• _DIRECTIONS FOR THIS TASK_
State the number of lines that hold "Core" in the records below, with no other words.

Segment Open

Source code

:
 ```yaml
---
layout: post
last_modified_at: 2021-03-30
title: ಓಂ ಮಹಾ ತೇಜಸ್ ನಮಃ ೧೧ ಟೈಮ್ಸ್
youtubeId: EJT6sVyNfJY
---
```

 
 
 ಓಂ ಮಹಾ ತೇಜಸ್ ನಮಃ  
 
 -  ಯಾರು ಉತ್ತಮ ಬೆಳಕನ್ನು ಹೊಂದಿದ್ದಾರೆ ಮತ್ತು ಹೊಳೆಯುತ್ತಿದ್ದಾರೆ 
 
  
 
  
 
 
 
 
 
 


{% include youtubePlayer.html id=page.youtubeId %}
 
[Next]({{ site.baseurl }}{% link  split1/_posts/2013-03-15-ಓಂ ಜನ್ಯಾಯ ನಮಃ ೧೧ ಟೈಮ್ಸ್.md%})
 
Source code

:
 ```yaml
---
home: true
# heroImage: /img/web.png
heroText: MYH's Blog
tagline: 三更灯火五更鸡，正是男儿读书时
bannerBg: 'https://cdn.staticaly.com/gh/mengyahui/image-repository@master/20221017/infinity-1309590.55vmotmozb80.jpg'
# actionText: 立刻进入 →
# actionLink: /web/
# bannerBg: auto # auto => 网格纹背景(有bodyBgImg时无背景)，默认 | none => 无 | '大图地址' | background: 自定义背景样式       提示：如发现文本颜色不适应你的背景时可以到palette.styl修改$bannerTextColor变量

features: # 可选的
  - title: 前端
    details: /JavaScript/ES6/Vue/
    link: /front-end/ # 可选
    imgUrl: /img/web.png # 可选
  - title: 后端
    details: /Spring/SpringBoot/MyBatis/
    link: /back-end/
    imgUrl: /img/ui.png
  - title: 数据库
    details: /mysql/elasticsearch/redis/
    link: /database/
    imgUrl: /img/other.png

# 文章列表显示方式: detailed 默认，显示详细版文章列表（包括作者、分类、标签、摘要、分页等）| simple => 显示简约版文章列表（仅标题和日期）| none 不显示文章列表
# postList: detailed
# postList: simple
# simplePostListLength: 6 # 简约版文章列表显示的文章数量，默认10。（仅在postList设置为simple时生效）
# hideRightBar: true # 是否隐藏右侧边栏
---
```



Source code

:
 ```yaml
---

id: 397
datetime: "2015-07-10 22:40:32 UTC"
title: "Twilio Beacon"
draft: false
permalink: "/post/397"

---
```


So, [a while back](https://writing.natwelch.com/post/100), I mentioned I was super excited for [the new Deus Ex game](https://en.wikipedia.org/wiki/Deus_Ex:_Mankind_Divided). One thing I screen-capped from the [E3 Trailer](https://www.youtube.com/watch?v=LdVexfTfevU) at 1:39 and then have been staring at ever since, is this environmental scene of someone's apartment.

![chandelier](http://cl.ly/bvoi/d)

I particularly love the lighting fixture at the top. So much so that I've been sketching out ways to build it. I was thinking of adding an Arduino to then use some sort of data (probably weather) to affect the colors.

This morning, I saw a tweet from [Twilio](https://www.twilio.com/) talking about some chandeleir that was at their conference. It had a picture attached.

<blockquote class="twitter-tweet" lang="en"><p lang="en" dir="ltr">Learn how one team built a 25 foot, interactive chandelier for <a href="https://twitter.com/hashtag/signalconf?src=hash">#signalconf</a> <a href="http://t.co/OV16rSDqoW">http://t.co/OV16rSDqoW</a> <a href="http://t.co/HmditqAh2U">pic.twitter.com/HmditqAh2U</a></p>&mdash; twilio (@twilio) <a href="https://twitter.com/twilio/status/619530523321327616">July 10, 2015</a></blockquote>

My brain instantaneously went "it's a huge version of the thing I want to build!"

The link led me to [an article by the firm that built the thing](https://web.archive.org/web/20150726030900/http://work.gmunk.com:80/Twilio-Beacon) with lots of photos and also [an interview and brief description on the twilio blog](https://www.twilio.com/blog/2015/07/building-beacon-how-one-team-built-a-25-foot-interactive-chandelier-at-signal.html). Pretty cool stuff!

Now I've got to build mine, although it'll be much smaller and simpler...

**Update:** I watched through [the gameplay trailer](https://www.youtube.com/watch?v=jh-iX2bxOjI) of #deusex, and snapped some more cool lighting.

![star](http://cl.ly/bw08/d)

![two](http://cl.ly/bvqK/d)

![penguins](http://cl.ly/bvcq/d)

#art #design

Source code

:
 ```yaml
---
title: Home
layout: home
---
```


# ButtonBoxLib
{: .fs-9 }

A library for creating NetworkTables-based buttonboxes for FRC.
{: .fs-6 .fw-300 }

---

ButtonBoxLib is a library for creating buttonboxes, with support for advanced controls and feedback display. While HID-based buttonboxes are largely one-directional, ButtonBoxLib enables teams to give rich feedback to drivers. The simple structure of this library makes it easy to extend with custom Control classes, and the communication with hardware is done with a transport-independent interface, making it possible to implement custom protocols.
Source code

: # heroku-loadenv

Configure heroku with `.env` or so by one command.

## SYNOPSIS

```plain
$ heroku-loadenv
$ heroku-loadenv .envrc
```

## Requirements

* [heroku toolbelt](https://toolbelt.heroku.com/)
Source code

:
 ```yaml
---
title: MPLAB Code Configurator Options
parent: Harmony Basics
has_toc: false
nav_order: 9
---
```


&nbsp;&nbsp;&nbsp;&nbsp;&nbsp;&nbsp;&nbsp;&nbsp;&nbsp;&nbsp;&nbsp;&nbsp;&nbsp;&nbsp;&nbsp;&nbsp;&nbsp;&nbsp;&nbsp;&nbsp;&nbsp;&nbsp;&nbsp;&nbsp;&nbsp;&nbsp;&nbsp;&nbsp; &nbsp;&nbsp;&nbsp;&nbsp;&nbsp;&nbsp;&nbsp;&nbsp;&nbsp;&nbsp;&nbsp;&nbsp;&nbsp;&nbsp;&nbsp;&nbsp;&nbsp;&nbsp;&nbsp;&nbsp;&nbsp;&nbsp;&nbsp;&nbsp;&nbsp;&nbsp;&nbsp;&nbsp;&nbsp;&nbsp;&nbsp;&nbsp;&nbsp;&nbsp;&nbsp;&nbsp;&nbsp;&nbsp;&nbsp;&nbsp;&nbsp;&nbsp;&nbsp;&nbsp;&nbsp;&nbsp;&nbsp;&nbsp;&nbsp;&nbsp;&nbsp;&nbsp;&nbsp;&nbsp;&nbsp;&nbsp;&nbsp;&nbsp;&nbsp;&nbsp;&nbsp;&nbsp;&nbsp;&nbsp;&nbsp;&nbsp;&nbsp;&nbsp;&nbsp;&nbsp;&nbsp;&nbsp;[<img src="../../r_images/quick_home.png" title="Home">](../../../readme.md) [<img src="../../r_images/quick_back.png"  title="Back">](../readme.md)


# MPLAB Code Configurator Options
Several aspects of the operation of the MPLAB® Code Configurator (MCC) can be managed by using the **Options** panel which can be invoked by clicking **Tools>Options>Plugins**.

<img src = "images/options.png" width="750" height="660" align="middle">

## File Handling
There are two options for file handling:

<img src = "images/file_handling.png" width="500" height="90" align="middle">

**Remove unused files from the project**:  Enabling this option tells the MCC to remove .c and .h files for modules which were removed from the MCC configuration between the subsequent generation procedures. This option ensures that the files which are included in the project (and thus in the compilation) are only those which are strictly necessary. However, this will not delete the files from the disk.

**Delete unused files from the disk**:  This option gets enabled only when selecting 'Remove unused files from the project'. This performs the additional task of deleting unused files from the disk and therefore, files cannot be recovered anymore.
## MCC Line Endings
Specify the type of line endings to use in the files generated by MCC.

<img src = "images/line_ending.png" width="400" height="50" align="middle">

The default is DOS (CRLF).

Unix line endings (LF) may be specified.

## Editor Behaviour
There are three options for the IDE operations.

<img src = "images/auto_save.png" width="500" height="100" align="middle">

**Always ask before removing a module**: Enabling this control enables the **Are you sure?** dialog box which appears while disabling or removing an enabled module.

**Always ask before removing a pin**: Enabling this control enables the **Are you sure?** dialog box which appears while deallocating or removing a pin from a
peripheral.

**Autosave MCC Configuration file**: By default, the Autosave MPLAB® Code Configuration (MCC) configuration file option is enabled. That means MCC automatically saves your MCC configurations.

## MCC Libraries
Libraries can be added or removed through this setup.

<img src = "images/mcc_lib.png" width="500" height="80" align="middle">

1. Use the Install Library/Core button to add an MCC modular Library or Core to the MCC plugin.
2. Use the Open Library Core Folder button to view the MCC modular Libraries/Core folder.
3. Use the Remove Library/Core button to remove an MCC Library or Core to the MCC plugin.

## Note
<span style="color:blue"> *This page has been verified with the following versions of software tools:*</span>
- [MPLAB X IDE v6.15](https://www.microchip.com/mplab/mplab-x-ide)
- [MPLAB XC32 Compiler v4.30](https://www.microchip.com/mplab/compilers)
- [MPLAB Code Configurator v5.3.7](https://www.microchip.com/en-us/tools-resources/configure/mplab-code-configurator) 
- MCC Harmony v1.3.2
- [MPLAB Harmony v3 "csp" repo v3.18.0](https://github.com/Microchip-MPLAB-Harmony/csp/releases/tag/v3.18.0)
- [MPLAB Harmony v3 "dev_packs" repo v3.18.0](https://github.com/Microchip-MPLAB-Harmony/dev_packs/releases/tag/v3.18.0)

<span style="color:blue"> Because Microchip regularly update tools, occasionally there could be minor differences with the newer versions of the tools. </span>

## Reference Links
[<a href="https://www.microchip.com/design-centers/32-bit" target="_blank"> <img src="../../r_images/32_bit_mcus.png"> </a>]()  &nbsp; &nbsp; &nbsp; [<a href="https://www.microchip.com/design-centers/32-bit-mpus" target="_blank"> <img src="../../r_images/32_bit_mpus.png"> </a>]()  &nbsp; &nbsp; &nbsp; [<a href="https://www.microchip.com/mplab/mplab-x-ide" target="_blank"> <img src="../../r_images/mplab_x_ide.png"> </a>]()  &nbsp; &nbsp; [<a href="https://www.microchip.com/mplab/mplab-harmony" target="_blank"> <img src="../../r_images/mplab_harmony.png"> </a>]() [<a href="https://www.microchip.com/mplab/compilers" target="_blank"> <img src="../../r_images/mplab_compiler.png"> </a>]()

Segment Closed

• _ANSWER AREA_
3